One quirk from the Nate McMillan’s Pacers to help the defense

The Indiana Pacers have greatly struggled on defense in the last few years. In the previous three seasons (including the current campaign), the team has not been better than 17th among all teams in defensive rating.

This season, the Pacers’ defensive miscues are becoming more detrimental — magnified further during the team’s current seven-game losing streak. Head coach Rick Carlisle has repeatedly stressed the importance of the team improving defensively as a collective, but the results have been quite abysmal so far.

Of course, the personnel is now different. Still, Indiana has routinely been one of the best defensive teams in the association in the not-so-distant past when Nate McMillan, now manning the sidelines for the Atlanta Hawks, was still at the helm. In this piece, let’s take some bits from the Pacers’ defensive peak under the veteran coach that could give some insight on what the team needs to do to improve on the less glamorous end of the court.

Through the lens of Nate McMillan’s Pacers: How the 2022-23 Indiana Pacers can improve defensively?

The 2018-19 Indiana Pacers ranked third in defensive rating and were very good at limiting opportunities in the paint. One of McMillan’s (and then-assistant Dan Burke’s) longstanding defensive principles is aggressively tagging the pick-and-roll and jamming the lane to hinder the ball handler. Just look at how Darren Collison and Bojan Bogdanovic, two players not known for their defense, made the Myles Turner block more possible just by occupying the lane.

In this play, Trae Young was open in the corner, but Thaddeus Young was in a good help position to make a seemingly easy pass look tougher due to his threat of anticipation. Ditto for Victor Oladipo, who’s appropriately stationed to intercept a potential pass to the other corner.

These two defensive tenets directly lead to two of the most abundant sources of points in the current NBA: at the rim and in the three-point line. The 2022-23 Pacers are 18th and 28th in those respective departments.

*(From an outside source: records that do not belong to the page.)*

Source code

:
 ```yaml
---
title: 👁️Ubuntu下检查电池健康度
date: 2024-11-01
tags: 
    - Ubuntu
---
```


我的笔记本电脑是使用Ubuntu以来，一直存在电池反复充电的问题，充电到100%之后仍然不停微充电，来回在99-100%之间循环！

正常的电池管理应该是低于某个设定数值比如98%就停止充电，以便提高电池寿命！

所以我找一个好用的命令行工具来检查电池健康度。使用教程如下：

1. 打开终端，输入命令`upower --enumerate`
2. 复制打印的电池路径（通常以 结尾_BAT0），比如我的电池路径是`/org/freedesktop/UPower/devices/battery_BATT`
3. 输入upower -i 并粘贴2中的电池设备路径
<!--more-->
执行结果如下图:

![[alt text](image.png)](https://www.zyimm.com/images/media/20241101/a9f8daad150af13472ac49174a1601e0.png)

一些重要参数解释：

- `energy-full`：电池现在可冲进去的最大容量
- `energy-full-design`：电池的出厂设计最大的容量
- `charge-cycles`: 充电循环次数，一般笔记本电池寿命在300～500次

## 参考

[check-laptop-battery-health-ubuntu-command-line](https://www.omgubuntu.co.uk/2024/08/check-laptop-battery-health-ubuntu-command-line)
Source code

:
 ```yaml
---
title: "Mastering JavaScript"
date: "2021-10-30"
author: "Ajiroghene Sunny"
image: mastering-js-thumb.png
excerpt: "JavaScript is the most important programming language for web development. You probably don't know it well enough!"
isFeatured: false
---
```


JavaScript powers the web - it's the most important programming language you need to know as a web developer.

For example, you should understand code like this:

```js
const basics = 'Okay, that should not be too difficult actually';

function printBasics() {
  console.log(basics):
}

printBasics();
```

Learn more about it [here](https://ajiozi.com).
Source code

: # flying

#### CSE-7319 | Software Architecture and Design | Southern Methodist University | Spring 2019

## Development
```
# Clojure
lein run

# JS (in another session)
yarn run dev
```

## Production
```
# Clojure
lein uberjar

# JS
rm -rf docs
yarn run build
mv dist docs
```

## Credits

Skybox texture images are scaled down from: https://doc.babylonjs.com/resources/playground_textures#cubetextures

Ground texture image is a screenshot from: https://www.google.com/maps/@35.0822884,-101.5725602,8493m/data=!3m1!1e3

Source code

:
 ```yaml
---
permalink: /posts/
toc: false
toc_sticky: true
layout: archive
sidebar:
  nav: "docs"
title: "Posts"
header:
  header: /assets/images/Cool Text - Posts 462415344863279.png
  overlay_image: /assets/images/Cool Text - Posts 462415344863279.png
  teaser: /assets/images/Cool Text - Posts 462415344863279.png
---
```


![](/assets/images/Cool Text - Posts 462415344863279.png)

In comparison, the Pacers similarly tag the pick-and-roll here, and the weak side is ready to pack the lane, but TJ McConnell is late to rotate to the open wing shooter or pressure the pass. At the same time, Chris Duarte seemingly does the right thing, compensating and recovering to the open Jock Landale, but a lack of communication made the two double down on the big man and leave Duane Washington Jr. open for the easy three.

In a similar play, the Pacers correctly tag Jrue Holiday who now has to navigate over a  taller Aaron Nesmith to put up a shot. Bennedict Mathurin was in the right help position to back-up Nesmith (which he needed), but his passive stance on the pass allowed Holiday to easily swing the ball to the open Pat Connaughton, who calmly swished the trey.

Conversely, Myles Turner and Buddy Hield on the strong side were in correct angular positions and stationed properly to deter Holiday from passing.

What is this tiny bit important? Well, nowadays, defense is the art of making timely concessions. With how the offense is empowered in the game today, defenses have to be smarter than ever. Clearly, it’s much easier to take the right, calculated risks when players anticipate and communicate better. Alas, teams that fully embrace the small-ball —especially those that push the trend to its extremes like the Pacers — have to be scrappy on D.

While the 2022-23 Indiana Pacers don’t have the necessary physical assets to make their lives easier defensively, effort and communication are things within their control. Fortunately, these should eventually come with the ebbs and flows of a young team still finding their footing in the league.